When it comes to what flows out of Yass taps, the verdict is clear – unlike what actually comes out of the taps. By 2028, this will hopefully be just a murky memory. Photo: Facebook.

It’s been a few weeks of big news in the Yass Valley, a rural community about an hour’s drive from the nation’s capital that is usually best known for its fine wool and even finer wine.

While big (news) does not always mean better, the town voted in a new bunch of civic-minded souls to sit on the council. They, in turn, sacked their CEO – in a confidential session so the rest of the world could only guess why.

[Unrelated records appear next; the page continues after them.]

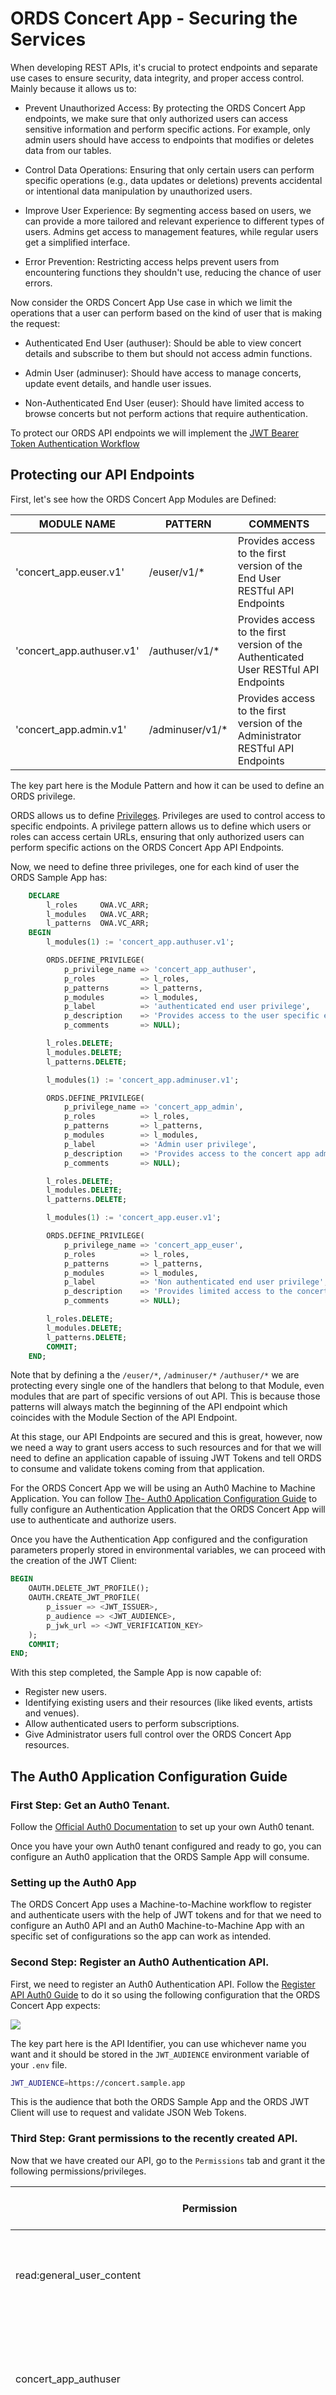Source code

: # ORDS Concert App - Securing the Services

When developing REST APIs, it's crucial to protect endpoints and separate use cases to ensure security, data integrity, and proper access control. Mainly because it allows us to:

- Prevent Unauthorized Access: By protecting the ORDS Concert App endpoints, we make sure that only authorized users can access sensitive information and perform specific actions. For example, only admin users should have access to endpoints that modifies or deletes data from our tables.

- Control Data Operations: Ensuring that only certain users can perform specific operations (e.g., data updates or deletions) prevents accidental or intentional data manipulation by unauthorized users.

- Improve User Experience: By segmenting access based on users, we can provide a more tailored and relevant experience to different types of users. Admins get access to management features, while regular users get a simplified interface.

- Error Prevention: Restricting access helps prevent users from encountering functions they shouldn't use, reducing the chance of user errors.

Now consider the ORDS Concert App Use case in which we limit the operations that a user can perform based on the kind of user that is making the request:

- Authenticated End User (authuser): Should be able to view concert details and subscribe to them but should not access admin functions.

- Admin User (adminuser): Should have access to manage concerts, update event details, and handle user issues.

- Non-Authenticated End User (euser): Should have limited access to browse concerts but not perform actions that require authentication.

To protect our ORDS API endpoints we will implement the [JWT Bearer Token Authentication Workflow](https://docs.oracle.com/en/database/oracle/oracle-rest-data-services/24.2/orddg/developing-REST-applications.html#GUID-32E8F21C-A2CA-4DB5-B1BB-9E5119FCB667)

## Protecting our API Endpoints

First, let's see how the ORDS Concert App Modules are Defined:

| MODULE NAME | PATTERN | COMMENTS |
|------------ | ------- | -------- |
|'concert_app.euser.v1' | /euser/v1/* | Provides access to the first version of the End User RESTful API Endpoints |
|'concert_app.authuser.v1' | /authuser/v1/* | Provides access to the first version of the Authenticated User RESTful API Endpoints |
|'concert_app.admin.v1' | /adminuser/v1/* | Provides access to the first version of the Administrator RESTful API Endpoints |

The key part here is the Module Pattern and how it can be used to define an ORDS privilege.

ORDS allows us to define [Privileges](https://docs.oracle.com/en/database/oracle/oracle-rest-data-services/24.2/orddg/oracle-rest-data-services-administration-pl-sql-package-reference.html#GUID-460E2355-A25A-4BE8-BF1F-3221A91147F7). Privileges are used to control access to specific endpoints. A privilege pattern allows us to define which users or roles can access certain URLs, ensuring that only authorized users can perform specific actions on the ORDS Concert App API Endpoints.

Now, we need to define three privileges, one for each kind of user the ORDS Sample App has:

```sql
    DECLARE
        l_roles     OWA.VC_ARR;
        l_modules   OWA.VC_ARR;
        l_patterns  OWA.VC_ARR;
    BEGIN
        l_modules(1) := 'concert_app.authuser.v1';

        ORDS.DEFINE_PRIVILEGE(
            p_privilege_name => 'concert_app_authuser',
            p_roles          => l_roles,
            p_patterns       => l_patterns,
            p_modules        => l_modules,
            p_label          => 'authenticated end user privilege',
            p_description    => 'Provides access to the user specific endpoints',
            p_comments       => NULL);

        l_roles.DELETE;
        l_modules.DELETE;
        l_patterns.DELETE;

        l_modules(1) := 'concert_app.adminuser.v1';

        ORDS.DEFINE_PRIVILEGE(
            p_privilege_name => 'concert_app_admin',
            p_roles          => l_roles,
            p_patterns       => l_patterns,
            p_modules        => l_modules,
            p_label          => 'Admin user privilege',
            p_description    => 'Provides access to the concert app admin endpoints',
            p_comments       => NULL);

        l_roles.DELETE;
        l_modules.DELETE;
        l_patterns.DELETE;

        l_modules(1) := 'concert_app.euser.v1';

        ORDS.DEFINE_PRIVILEGE(
            p_privilege_name => 'concert_app_euser',
            p_roles          => l_roles,
            p_patterns       => l_patterns,
            p_modules        => l_modules,
            p_label          => 'Non authenticated end user privilege',
            p_description    => 'Provides limited access to the concert app endpoints',
            p_comments       => NULL);

        l_roles.DELETE;
        l_modules.DELETE;
        l_patterns.DELETE;
        COMMIT;
    END;
```

Note that by defining a the `/euser/*`, `/adminuser/*` `/authuser/*` we are protecting every single one of the handlers that belong to that Module, even modules that are part of specific versions of out API. This is because those patterns will always match the beginning of the API endpoint which coincides with the Module Section of the API Endpoint.

At this stage, our API Endpoints are secured and this is great, however, now we need a way to grant users access to such resources and for that we will need to define an application capable of issuing JWT Tokens and tell ORDS to consume and validate tokens coming from that application.

For the ORDS Concert App we will be using an Auth0 Machine to Machine Application. You can follow [The- Auth0 Application Configuration Guide](#the-auth0-application-configuration-guide) to fully configure an Authentication Application that the ORDS Concert App will use to authenticate and authorize users.

Once you have the Authentication App configured and the configuration parameters properly stored in environmental variables, we can proceed with the creation of the JWT Client:

```sql
BEGIN
    OAUTH.DELETE_JWT_PROFILE();
    OAUTH.CREATE_JWT_PROFILE(
        p_issuer => <JWT_ISSUER>,
        p_audience => <JWT_AUDIENCE>,
        p_jwk_url => <JWT_VERIFICATION_KEY>
    );
    COMMIT;
END;
```

With this step completed, the Sample App is now capable of:

- Register new users.
- Identifying existing users and their resources (like liked events, artists and venues).
- Allow authenticated users to perform subscriptions.
- Give Administrator users full control over the ORDS Concert App resources.

## The Auth0 Application Configuration Guide

### First Step: Get an Auth0 Tenant.

Follow the [Official Auth0 Documentation](https://auth0.com/docs/get-started/auth0-overview/create-tenants) to set up your own Auth0 tenant.

Once you have your own Auth0 tenant configured and ready to go, you can configure an Auth0 application that the ORDS Sample App will consume.

### Setting up the Auth0 App

The ORDS Concert App uses a Machine-to-Machine workflow to register and authenticate users with the help of JWT tokens and for that we need to configure an Auth0 API and an Auth0 Machine-to-Machine App with an specific set of configurations so the app can work as intended.

### Second Step: Register an Auth0 Authentication API.

First, we need to register an Auth0 Authentication API. Follow the [Register API Auth0 Guide](https://auth0.com/docs/get-started/auth0-overview/set-up-apis) to do it so using the following configuration that the ORDS Concert App expects:

![](../../images/auth0Guide/Auth0_API_Config.png)

The key part here is the API Identifier, you can use whichever name you want and it should be stored in the `JWT_AUDIENCE` environment variable of your `.env` file.

```bash
JWT_AUDIENCE=https://concert.sample.app
```

This is the audience that both the ORDS Sample App and the ORDS JWT Client will use to request and validate JSON Web Tokens.

### Third Step: Grant permissions to the recently created API.

Now that we have created our API, go to the `Permissions` tab and grant it the following permissions/privileges.

| Permission | Description | What it does in the ORDS Sample App |
| ---------- | ----------- | ----------- |
|read:general_user_content | Read all of the general user endpoints |  Allows the Sample App to read user information like first name, last name, email and Auth0 ID |
| concert_app_authuser | Provides access to the user specific endpoints |  Allows authenticated users to interact with user specific ORDS Endpoints, like subscribing to a concert and more. |
| concert_app_euser | Provides limited access to the concert app endpoints | Allows unauthenticated users to interact with limited ORDS Endpoints. |
| concert_app_admin | Provides access to the concert app admin endpoints | Allows authenticated admin users to interact with user specific ORDS Endpoints, like the create or delete Artist Endpoints. |
| oracle.dbtools.autorest.privilege.CONCERT_SAMPLE_APP.SEARCH_VIEW | Provides access to the AutoREST search view. | Allows every user of the ORDS Concert App to access the search/discover functionality. |
oracle.dbtools.autorest.privilege.CONCERT_SAMPLE_APP.SEARCH_ARTIST_VIEW | Provides access to the AutoREST artists search view. | Allows every user of the ORDS Concert App to access the search/discover functionality. |
| oracle.dbtools.autorest.privilege.CONCERT_SAMPLE_APP.SEARCH_VENUES_VIEW | Provides access to the AutoREST venues search view. | Allows every user of the ORDS Concert App to access the search/discover functionality. |

Once you have added all of the permissions described above your list of permissions should look like this. 

![](../../images/auth0Guide/Auth0_API_Permissions.png)

Once you have the app configured, we can go to the next step: configure a Machine-to-Machine Auth0 Application.

### Fourth Step: Configure a Machine-to-Machine Application.

To do it so, follow the [Register Machine-to-Machine Applications Auth0 Guide](https://auth0.com/docs/get-started/auth0-overview/create-applications/machine-to-machine-apps) up until the point where you need to select the API that will be using from this app and use Auth0 API that you created and configured in the [Second Step](#second-step-register-an-auth0-authentication-api):

![](../../images/auth0Guide/Auth0_MtM_App.png)

Once you have selected the Auth0 API, grant it all of the `ORDS_Concert_App` permissions to the application to ensure that an authenticated user will have full access to the application functionalities.

To finish this step, click on the `Authorize` to create your Machine-to-Machine app and go to the next step. 

### Fifth Step: Add Auth0 configuration settings to your `.env` file. 

With the Machine to Machine App created, go to the `Settings` tab and store the following information in the corresponding environmental variables of your `.env` file:

```bash
AUTH0_DOMAIN=my-domain.auth0.com
AUTH0_LOGOUT_URL=https://my-domain.auth0.com/v2/logout
JWT_ISSUER=https://my-domain.auth0.com/
AUTH0_CLIENT_ID=<YOUR_CLIENT_ID>
AUTH0_CLIENT_SECRET=<YOUR_CLIENT_SECRET>
```

![](../../images/auth0Guide/Auth0_MtM_Settings.png)

In that same `settings` page scroll down to `Application URIs` and configure `Allowed Callback URLs` and `Allowed Logout URLs` as follows:

```bash
Allowed Logout URLs = http://localhost:3000
Allowed Callback URLs = http://localhost:3000/callback
```

![](../../images/auth0Guide/Auth0_MtM_URI.png)

Store those same variables in the `AUTH0_RETURN_TO_URL` and `AUTH0_CALLBACK_URL` environment variables of your `.env` file:

```bash
AUTH0_RETURN_TO_URL=http://localhost:3000
AUTH0_CALLBACK_URL=http://localhost:3000/callback
```

Note: The URL and port specified in these fields must match with ones used by the ORDS Concert App, by default Remix will try to use the `3000` port to serve the app but if that port is being used by other app another port will be chose at random,  you may need to add more URLS to those fields. 

For the rest of this section you can leave everything as it is or configure it as you see fit.

### Sixth Step: Configure the application grant type. 

Now, go down to the `Advanced Settings` section and under grant types choose `Authorization Code` as it shows in the image above:

![](../../images/auth0Guide/Auth0_MtM_AS.png)

### Seventh Step: Configure the `JWT_VERIFICATION_KEY` variable.

Stay in `Advanced Settings` and choose the `Endpoints` option and store the `JSON Web Key Set` value in the `JWT_VERIFICATION_KEY` environmental variable in your `.env` file:

![](../../images/auth0Guide/Auth0_MtM_Endpoints.png)

```bash
JWT_VERIFICATION_KEY=<JSON_WEB_KEY_SET>
```

Don't forget to save your changes before going to the last step.

### Eighth Step: Making sure the app can request access tokens

Finally, go to the API section and make sure that the Machine to Machine Application is authorized to request access tokens for these APIs by executing a client credentials exchange.

![](../../images/auth0Guide/Auth0_MtM_API.png)

At this stage your `.env` file should look something like this:

```bash
AUTH0_CLIENT_ID=auth0_client_id
AUTH0_CLIENT_SECRET=auth0_client_secret
JWT_ISSUER=https://dev-yourDomain1234.us.auth0.com
JWT_VERIFICATION_KEY=https://my-domain.auth0.com/oauth/token/.well-known/jwks.json
JWT_AUDIENCE=https://concert.sample.app
AUTH0_RETURN_TO_URL=http://localhost:3000
AUTH0_CALLBACK_URL=http://localhost:3000/callback
AUTH0_DOMAIN=my-domain.auth0.com
AUTH0_LOGOUT_URL=https://my-domain.auth0.com/v2/logout
```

But wait, there’s more. People are still really cranky about the $50 million loan the previous council took out to fund itself a new civic centre, complete with state-of-the-art library, admin centre and other bells and whistles. The existing council chambers, ratepayers were told, was no longer fit for purpose.

Fair enough, was the original consensus, but not for long. As the town’s other claim to fame – a claim it would rather not have – worsened, so did general attitudes about building the new centre. The other claim to fame? The majority of residents, 85 per cent according to council’s own survey, do not drink their own tap water. Why, because it regularly looked like something you’d find in a toilet bowl, pre-flush, with a matching aroma.

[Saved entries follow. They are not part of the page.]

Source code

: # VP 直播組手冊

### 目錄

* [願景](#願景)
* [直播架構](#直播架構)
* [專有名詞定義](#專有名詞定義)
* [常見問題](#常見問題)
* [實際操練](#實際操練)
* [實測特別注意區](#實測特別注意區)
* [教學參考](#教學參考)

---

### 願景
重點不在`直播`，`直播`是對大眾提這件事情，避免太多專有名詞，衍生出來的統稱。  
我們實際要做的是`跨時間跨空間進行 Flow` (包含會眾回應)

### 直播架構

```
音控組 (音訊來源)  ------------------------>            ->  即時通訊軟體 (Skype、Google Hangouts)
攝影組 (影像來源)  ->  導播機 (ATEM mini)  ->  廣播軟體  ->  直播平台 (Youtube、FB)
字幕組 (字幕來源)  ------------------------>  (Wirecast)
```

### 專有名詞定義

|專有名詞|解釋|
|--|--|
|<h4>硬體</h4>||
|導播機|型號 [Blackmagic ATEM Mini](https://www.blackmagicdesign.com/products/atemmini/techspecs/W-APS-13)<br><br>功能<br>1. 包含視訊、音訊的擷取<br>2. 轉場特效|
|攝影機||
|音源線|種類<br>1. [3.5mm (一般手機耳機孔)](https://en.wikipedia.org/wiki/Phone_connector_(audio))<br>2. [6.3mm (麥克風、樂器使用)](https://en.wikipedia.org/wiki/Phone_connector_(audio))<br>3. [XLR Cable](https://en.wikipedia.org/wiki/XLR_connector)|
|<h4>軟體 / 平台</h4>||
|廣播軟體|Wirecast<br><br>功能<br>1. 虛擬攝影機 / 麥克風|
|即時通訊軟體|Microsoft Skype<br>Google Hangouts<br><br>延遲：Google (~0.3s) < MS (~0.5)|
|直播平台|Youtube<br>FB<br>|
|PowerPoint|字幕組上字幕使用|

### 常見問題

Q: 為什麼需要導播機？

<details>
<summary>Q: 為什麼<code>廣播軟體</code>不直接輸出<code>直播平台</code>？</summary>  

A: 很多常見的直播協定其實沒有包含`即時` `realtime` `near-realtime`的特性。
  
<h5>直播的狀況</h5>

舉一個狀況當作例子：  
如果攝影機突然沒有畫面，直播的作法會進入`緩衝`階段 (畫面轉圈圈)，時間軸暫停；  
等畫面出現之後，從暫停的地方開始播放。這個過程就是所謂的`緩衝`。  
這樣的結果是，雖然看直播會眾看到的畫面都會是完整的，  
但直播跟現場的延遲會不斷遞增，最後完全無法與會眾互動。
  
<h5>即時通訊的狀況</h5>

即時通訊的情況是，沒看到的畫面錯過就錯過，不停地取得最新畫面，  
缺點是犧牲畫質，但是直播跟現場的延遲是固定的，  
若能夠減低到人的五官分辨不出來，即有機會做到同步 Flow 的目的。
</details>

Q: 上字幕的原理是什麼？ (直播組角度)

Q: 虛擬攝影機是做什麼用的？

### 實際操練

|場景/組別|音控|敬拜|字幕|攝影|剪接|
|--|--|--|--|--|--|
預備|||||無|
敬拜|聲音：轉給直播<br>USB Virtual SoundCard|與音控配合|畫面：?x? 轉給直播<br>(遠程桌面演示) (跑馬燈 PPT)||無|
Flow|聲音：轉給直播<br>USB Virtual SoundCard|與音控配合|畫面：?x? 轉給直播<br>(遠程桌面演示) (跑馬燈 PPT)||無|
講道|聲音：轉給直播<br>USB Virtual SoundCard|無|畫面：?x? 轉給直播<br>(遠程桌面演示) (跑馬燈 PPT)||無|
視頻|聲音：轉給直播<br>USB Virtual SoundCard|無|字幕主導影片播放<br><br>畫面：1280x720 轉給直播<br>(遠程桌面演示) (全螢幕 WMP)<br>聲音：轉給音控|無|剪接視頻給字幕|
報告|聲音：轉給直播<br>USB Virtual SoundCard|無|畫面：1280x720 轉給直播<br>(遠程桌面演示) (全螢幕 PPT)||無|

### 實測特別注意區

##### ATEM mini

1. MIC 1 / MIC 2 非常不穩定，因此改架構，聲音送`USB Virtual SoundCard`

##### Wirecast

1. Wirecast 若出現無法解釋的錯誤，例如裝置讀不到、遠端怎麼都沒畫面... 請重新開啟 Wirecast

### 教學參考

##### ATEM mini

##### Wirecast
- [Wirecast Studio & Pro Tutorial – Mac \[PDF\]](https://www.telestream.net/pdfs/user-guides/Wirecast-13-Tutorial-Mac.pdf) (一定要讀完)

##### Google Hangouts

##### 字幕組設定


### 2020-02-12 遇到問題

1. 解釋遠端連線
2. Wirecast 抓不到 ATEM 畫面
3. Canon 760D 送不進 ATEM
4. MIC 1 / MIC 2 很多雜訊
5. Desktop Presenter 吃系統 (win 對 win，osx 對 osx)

But after years of complaining, of people trying to outdo each other’s rudeness on social media with comments about the smelly brown water, of threatening not to pay their water rates if the council didn’t clean up its (water) act, there was some sparklingly refreshing news this week – the Federal and State Governments have both allocated $18.1 million, count ’em, $18.1 million, to build a new water treatment plant for the town.

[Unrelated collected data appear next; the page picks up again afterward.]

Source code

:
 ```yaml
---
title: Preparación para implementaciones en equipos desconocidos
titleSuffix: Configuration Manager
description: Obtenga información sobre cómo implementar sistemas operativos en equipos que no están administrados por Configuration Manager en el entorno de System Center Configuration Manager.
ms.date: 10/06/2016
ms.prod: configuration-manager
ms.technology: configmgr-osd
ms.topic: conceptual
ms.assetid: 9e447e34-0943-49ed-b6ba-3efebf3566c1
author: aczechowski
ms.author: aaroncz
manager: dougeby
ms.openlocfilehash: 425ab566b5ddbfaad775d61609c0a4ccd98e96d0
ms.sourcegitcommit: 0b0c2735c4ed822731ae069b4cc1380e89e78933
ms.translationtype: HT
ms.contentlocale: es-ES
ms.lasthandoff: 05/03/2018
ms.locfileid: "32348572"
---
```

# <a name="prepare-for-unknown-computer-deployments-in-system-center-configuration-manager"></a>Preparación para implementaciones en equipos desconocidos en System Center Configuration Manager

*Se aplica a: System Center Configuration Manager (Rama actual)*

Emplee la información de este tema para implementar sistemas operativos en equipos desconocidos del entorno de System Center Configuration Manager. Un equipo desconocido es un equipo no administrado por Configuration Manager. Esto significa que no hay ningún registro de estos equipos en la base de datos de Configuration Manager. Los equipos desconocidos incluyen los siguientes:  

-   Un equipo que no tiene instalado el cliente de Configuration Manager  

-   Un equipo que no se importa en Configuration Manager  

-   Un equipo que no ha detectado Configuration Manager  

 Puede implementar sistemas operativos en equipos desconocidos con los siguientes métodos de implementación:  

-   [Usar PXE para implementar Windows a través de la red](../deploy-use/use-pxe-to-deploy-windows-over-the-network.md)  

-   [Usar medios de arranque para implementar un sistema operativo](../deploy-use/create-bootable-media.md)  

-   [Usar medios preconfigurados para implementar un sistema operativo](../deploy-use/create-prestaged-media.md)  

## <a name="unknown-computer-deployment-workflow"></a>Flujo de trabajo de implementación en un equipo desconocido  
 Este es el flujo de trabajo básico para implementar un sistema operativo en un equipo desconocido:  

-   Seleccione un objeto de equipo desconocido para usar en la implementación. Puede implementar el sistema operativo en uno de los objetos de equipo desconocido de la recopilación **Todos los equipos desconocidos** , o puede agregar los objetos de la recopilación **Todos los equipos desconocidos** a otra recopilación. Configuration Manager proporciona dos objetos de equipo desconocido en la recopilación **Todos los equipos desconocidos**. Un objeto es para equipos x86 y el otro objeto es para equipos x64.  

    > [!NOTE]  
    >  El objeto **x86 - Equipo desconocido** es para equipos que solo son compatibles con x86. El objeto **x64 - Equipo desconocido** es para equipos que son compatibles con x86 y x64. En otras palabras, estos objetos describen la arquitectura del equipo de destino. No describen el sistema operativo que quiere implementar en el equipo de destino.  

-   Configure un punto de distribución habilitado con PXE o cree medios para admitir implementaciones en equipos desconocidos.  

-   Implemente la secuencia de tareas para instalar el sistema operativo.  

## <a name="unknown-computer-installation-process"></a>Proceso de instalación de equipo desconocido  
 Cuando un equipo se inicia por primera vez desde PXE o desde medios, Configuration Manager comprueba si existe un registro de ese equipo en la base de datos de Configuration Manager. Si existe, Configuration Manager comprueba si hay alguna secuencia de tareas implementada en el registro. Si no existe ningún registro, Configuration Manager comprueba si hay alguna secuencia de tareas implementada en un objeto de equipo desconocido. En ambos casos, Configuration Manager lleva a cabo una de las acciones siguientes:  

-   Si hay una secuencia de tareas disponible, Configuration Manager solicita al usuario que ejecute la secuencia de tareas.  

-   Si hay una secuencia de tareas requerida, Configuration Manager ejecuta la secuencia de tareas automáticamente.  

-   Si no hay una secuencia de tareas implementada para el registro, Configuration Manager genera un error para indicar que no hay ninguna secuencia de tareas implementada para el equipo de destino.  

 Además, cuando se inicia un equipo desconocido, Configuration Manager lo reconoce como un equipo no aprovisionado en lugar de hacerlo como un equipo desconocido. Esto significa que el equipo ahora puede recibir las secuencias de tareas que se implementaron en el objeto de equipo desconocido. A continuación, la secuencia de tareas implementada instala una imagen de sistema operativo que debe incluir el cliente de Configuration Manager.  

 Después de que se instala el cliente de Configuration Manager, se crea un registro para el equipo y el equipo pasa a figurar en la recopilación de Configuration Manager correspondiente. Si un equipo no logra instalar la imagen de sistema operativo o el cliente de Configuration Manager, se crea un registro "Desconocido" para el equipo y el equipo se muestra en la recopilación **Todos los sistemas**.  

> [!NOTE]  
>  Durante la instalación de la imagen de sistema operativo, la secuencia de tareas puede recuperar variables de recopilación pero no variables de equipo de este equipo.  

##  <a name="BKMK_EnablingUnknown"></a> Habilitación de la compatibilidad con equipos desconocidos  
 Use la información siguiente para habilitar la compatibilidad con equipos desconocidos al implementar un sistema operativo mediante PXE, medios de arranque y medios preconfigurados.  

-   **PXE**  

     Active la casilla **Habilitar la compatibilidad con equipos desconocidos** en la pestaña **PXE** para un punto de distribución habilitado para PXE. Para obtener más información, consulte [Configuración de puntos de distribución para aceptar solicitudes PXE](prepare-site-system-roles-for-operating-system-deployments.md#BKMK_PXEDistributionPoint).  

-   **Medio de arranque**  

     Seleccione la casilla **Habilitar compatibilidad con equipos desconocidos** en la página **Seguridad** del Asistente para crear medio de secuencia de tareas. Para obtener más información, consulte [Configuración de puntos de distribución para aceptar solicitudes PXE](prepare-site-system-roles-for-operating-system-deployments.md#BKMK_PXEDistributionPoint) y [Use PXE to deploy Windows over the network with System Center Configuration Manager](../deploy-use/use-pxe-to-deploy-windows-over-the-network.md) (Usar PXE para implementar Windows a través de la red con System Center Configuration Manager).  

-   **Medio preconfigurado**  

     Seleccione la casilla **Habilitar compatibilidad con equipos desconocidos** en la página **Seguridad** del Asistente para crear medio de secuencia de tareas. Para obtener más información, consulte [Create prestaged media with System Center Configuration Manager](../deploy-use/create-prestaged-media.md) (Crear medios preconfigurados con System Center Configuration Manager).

READ ALSO Yass Valley Councillors sack CEO but decline to give reasons

Work will start in July next year with completion scheduled for 2028.

Everyone was smiling. All the politicians who had some sort of role in lobbying the government purse-holders to fund the water treatment works. The business people who worried that no-one would invest in a stinky town. Parents and carers who were becoming very confused about whether their child was actually clean or not, post-bath.

But not everyone was so chuffed. The supermarkets and hardware stores where sales of bottled water and water filters had paid for their kids’ education for the past decade or so, were less so.

People also talked about the timing of the announcement with an election looming. But we’re having none of that.

Clearly, such an investment in a town like Yass cannot be anything but for the best. With its mixture of old pioneering families and newbies who’ve come across the border for a better life, it’s all good.

Unlike many rural communities, it still boasts farms that haven’t been cut up for development, it produces the sort of products, from art to wine, that are in high demand everywhere else – and it has some of the best people around, people who are just about to clean up. Literally.